[Task requirements]
Give every line from the entries that contains "Masterclass".

[Information]
:::
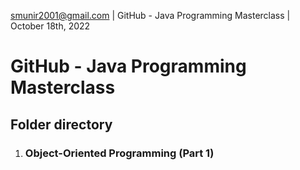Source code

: smunir2001@gmail.com | GitHub - Java Programming Masterclass | October 18th, 2022
# GitHub - Java Programming Masterclass
## Folder directory
1. ### Object-Oriented Programming (Part 1)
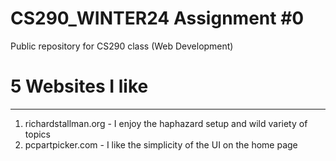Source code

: # CS290_WINTER24 Assignment #0
Public repository for CS290 class (Web Development)

# 5 Websites I like
-------------------------
1) richardstallman.org - I enjoy the haphazard setup and 
                         wild variety of topics
2) pcpartpicker.com - I like the simplicity of the UI on 
                      the home page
:::
[Finished exercise]
: smunir2001@gmail.com | GitHub - Java Programming Masterclass | October 18th, 2022
# GitHub - Java Programming Masterclass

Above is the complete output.